For 132 independently and significantly associated LDL-C variants and MAF > 1%, we looked up the association evidence in: (1) up to 120,575 individuals with and without CAD and exome chip genotypes (42,335 cases and 78,240 controls)[42]; and (2) up to 69,870 individuals with and without type 2 diabetes. Only 113 of the 132 LDL variants were available in the type 2 diabetes results. We used a Bonferroni correction for 132 variants to determine significance of the results (alpha = 4.0 × 10−4).

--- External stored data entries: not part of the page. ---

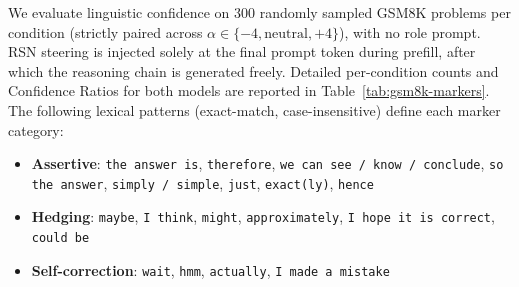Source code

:\documentclass{article}
\begin{document}
We evaluate linguistic confidence on 300 randomly sampled GSM8K problems per condition (strictly paired across $\alpha \in \{-4, \text{neutral}, +4\}$), with no role prompt. RSN steering is injected solely at the final prompt token during prefill, after which the reasoning chain is generated freely. Detailed per-condition counts and Confidence Ratios for both models are reported in Table~\ref{tab:gsm8k-markers}. The following lexical patterns (exact-match, case-insensitive) define each marker category:

\begin{itemize}[noitemsep]
  \item \textbf{Assertive}: \texttt{the answer is}, \texttt{therefore}, \texttt{we can see / know / conclude}, \texttt{so the answer}, \texttt{simply / simple}, \texttt{just}, \texttt{exact(ly)}, \texttt{hence}
  \item \textbf{Hedging}: \texttt{maybe}, \texttt{I think}, \texttt{might}, \texttt{approximately}, \texttt{I hope it is correct}, \texttt{could be}
  \item \textbf{Self-correction}: \texttt{wait}, \texttt{hmm}, \texttt{actually}, \texttt{I made a mistake}
\end{itemize}
\end{document}

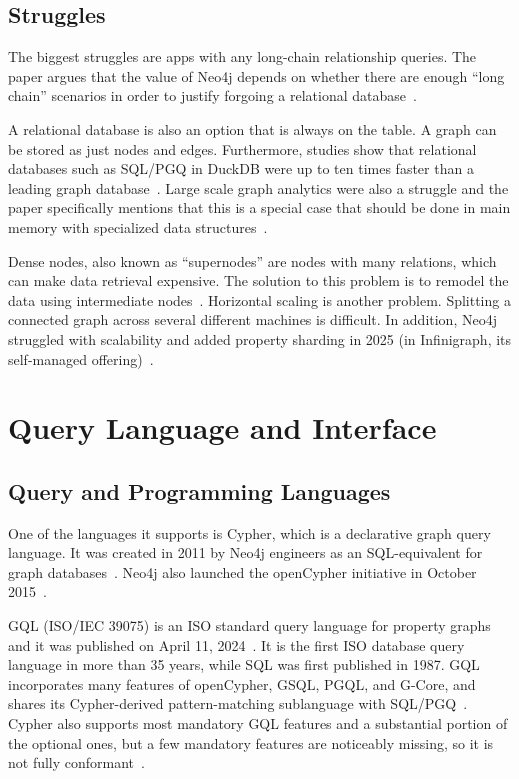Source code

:\documentclass[11pt,a4paper]{article}
\begin{document}
\subsection{Struggles}

The biggest struggles are apps with any long-chain relationship queries. The paper argues that the value of Neo4j depends on whether there are enough ``long chain'' scenarios in order to justify forgoing a relational database~\cite{stonebraker2024whatgoesaround}.

A relational database is also an option that is always on the table. A graph can be stored as just nodes and edges. Furthermore, studies show that relational databases such as SQL/PGQ in DuckDB were up to ten times faster than a leading graph database~\cite{stonebraker2024whatgoesaround}. Large scale graph analytics were also a struggle and the paper specifically mentions that this is a special case that should be done in main memory with specialized data structures~\cite{stonebraker2024whatgoesaround}.

Dense nodes, also known as ``supernodes'' are nodes with many relations, which can make data retrieval expensive. The solution to this problem is to remodel the data using intermediate nodes~\cite{neo4j2026modeling}. Horizontal scaling is another problem. Splitting a connected graph across several different machines is difficult. In addition, Neo4j struggled with scalability and added property sharding in 2025 (in Infinigraph, its self-managed offering)~\cite{clark2025sharding}.

\section{Query Language and Interface}

\subsection{Query and Programming Languages}

One of the languages it supports is Cypher, which is a declarative graph query language. It was created in 2011 by Neo4j engineers as an SQL-equivalent for graph databases~\cite{neo4j2026cypher}. Neo4j also launched the openCypher initiative in October 2015~\cite{malenchino2024opencypher}.

GQL (ISO/IEC 39075) is an ISO standard query language for property graphs and it was published on April 11, 2024~\cite{malenchino2024opencypher,hare2024gql}. It is the first ISO database query language in more than 35 years, while SQL was first published in 1987. GQL incorporates many features of openCypher, GSQL, PGQL, and G-Core, and shares its Cypher-derived pattern-matching sublanguage with SQL/PGQ~\cite{hare2024gql}. Cypher also supports most mandatory GQL features and a substantial portion of the optional ones, but a few mandatory features are noticeably missing, so it is not fully conformant~\cite{neo4j2026gqlconformance}.
\end{document}
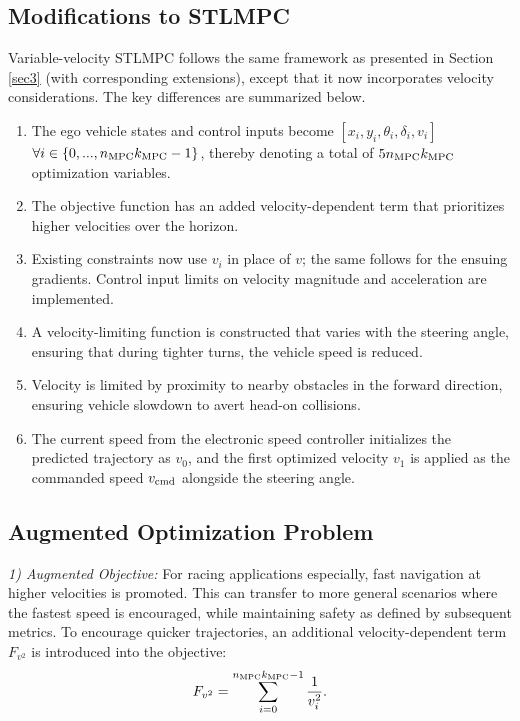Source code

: \documentclass[journal]{IEEEtran}
\begin{document}
\subsection{Modifications to STLMPC}
Variable-velocity STLMPC follows the same framework as presented in Section \ref{sec3} (with corresponding extensions), except that it now incorporates velocity considerations. The key differences are summarized below.
\begin{enumerate}
\item{The ego vehicle states and control inputs become $[x_i,y_i,\theta_i,\delta_i,v_i]$ $\forall i\in\{0,...,n_\textup{MPC}k_\textup{MPC}-1\}$, thereby denoting a total of $5n_\textup{MPC}k_\textup{MPC}$ optimization variables.}
\item{The objective function has an added velocity-dependent term that prioritizes higher velocities over the horizon.}
\item{Existing constraints now use $v_i$ in place of $v$; the same follows for the ensuing gradients. Control input limits on velocity magnitude and acceleration are implemented.}
\item{A velocity-limiting function is constructed that varies with the steering angle, ensuring that during tighter turns, the vehicle speed is reduced.}
\item{Velocity is limited by proximity to nearby obstacles in the forward direction, ensuring vehicle slowdown to avert head-on collisions.}
\item{The current speed from the electronic speed controller initializes the predicted trajectory as $v_0$, and the first optimized velocity $v_1$ is applied as the commanded speed $v_\textup{cmd}$ alongside the steering angle.}

\end{enumerate}

\subsection{Augmented Optimization Problem}
\indent \textit{1) Augmented Objective:}
For racing applications especially, fast navigation at higher velocities is promoted. This can transfer to more general scenarios where the fastest speed is encouraged, while maintaining safety as defined by subsequent metrics. To encourage quicker trajectories, an additional velocity-dependent term $F_{v^2}$ is introduced into the objective:
\begin{equation}
  F_{v^2}=\sum_{i=0}^{n_\textup{MPC}k_\textup{MPC}-1}\frac{1}{v_i^2}.
  \label{5.2.1}
\end{equation}
\end{document}
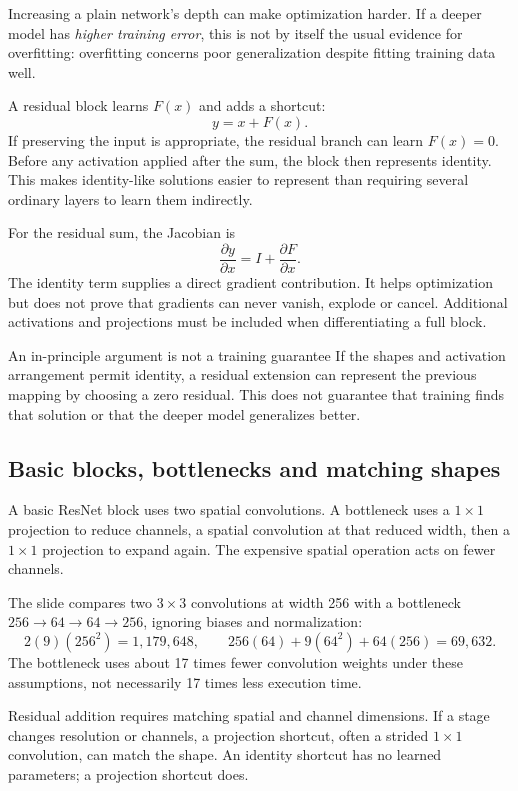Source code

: Increasing a plain network's depth can make optimization harder. If a deeper model has \emph{higher training error}, this is not by itself the usual evidence for overfitting: overfitting concerns poor generalization despite fitting training data well.

A residual block learns $F(x)$ and adds a shortcut:
\[
y=x+F(x).
\]
If preserving the input is appropriate, the residual branch can learn $F(x)=0$. Before any activation applied after the sum, the block then represents identity. This makes identity-like solutions easier to represent than requiring several ordinary layers to learn them indirectly.

For the residual sum, the Jacobian is
\[
\frac{\partial y}{\partial x}=I+\frac{\partial F}{\partial x}.
\]
The identity term supplies a direct gradient contribution. It helps optimization but does not prove that gradients can never vanish, explode or cancel. Additional activations and projections must be included when differentiating a full block.
\begin{careful}{An in-principle argument is not a training guarantee}
If the shapes and activation arrangement permit identity, a residual extension can represent the previous mapping by choosing a zero residual. This does not guarantee that training finds that solution or that the deeper model generalizes better.
\end{careful}

\subsection{Basic blocks, bottlenecks and matching shapes}
A basic ResNet block uses two spatial convolutions. A bottleneck uses a $1\times1$ projection to reduce channels, a spatial convolution at that reduced width, then a $1\times1$ projection to expand again. The expensive spatial operation acts on fewer channels.

The slide compares two $3\times3$ convolutions at width 256 with a bottleneck $256\to64\to64\to256$, ignoring biases and normalization:
\[
2(9)(256^2)=1{,}179{,}648,\qquad
256(64)+9(64^2)+64(256)=69{,}632.
\]
The bottleneck uses about 17 times fewer convolution weights under these assumptions, not necessarily 17 times less execution time.

Residual addition requires matching spatial and channel dimensions. If a stage changes resolution or channels, a projection shortcut, often a strided $1\times1$ convolution, can match the shape. An identity shortcut has no learned parameters; a projection shortcut does.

Association of PCSK9 R46L with type 2 diabetes

For evaluating the association of PCSK9 R46L with risk of type 2 diabetes, we considered a total of 42,011 type 2 diabetes cases and 180,834 controls from 30 studies from populations of European ancestry (Supplementary Table 18). The variant was directly genotyped in all studies using the Metabochip or the Exome array. Sample and variant quality control was performed within each study as described previously[49-52]. Within each study, the variant was tested for association with type 2 diabetes under an additive model after adjustment for study-specific covariates, including principal components to adjust for population structure. Association summary statistics for the variant for each study was corrected for residual population structure using the genomic control inflation factor as described previously[49-51]. We then combined association summary statistics for the variant across studies via fixed-effects inverse-variance weighted meta-analysis.

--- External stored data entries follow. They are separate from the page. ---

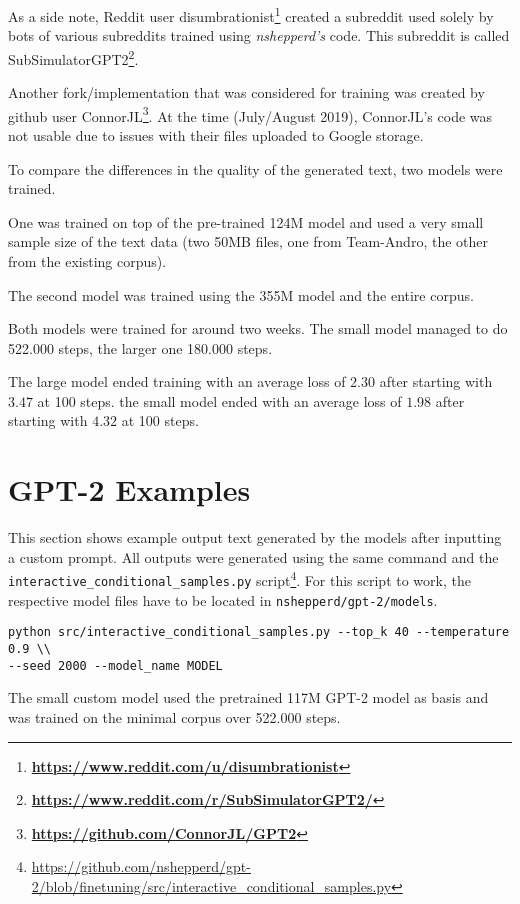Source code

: \documentclass{scrartcl}
\newcommand{\burl}[1]{\textbf{\url{#1}}}
\begin{document}
As a side note, Reddit user disumbrationist\footnote{\burl{https://www.reddit.com/u/disumbrationist}} created a subreddit used solely by bots of various subreddits trained using \textit{nshepperd's} code. This subreddit is called SubSimulatorGPT2\footnote{\burl{https://www.reddit.com/r/SubSimulatorGPT2/}}.

Another fork/implementation that was considered for training was created by github user ConnorJL\footnote{\burl{https://github.com/ConnorJL/GPT2}}. At the time (July/August 2019), ConnorJL's code was not usable due to issues with their files uploaded to Google storage.

To compare the differences in the quality of the generated text, two models were trained.

One was trained on top of the pre-trained 124M model and used a very small sample size of the text data (two 50MB files, one from Team-Andro, the other from the existing corpus).

The second model was trained using the 355M model and the entire corpus. 

Both models were trained for around two weeks. The small model managed to do 522.000 steps, the larger one 180.000 steps.

The large model ended training with an average loss of $ 2.30 $ after starting with $ 3.47 $ at 100 steps.
the small model ended with an average loss of $ 1.98 $ after starting with $ 4.32 $ at 100 steps.


\section{GPT-2 Examples}

This section shows example output text generated by the models after inputting a custom prompt. All outputs were generated using the same command and the \\ \texttt{interactive\_conditional\_samples.py} script\footnote{\url{https://github.com/nshepperd/gpt-2/blob/finetuning/src/interactive_conditional_samples.py}}.
For this script to work, the respective model files have to be located in \texttt{nshepperd/gpt-2/models}.
\begin{verbatim}
python src/interactive_conditional_samples.py --top_k 40 --temperature 0.9 \\
--seed 2000 --model_name MODEL
\end{verbatim}

The small custom model used the pretrained 117M GPT-2 model as basis and was trained on the minimal corpus over 522.000 steps.
\end{document}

TG variants, lipids, fatty liver, type 2 diabetes, and CAD

Exome chip results for four variants (LPL p.Ser474Ter [rs328], ANGPTL4 p.Glu40Lys [rs116843064], PNPLA3 p.Ile148Met [rs738409], and TM6SF2 p.Glu167Lys [rs58542926]) were obtained from the following sources:

lipids: current analysis

fatty liver: Between 2002 and 2005, 1,400 individuals from the Framingham Offspring Study and 2,011 individuals from third generation underwent multi-detector computed tomograms (CT) on which we evaluated liver attenuation as previously described[53]. We tested the association of TG variants with CT liver fat after inverse normal transformation. Covariates in the regression models included age, age[2], and gender. A similar analysis was conducted in 3,293 participants of European ancestry from BioImage study[54]. Association results for liver attenuation from the Framingham and BioImage studies were combined through fixed-effects inverse-variance weighted meta-analysis.

type 2 diabetes: ExTexT2D Consortium[41]

CAD: published results from the Myocardial Infarction Genetics and CARDIoGRAM Exome Consortia study[42] and analysis of the UK Biobank combined through meta-analysis.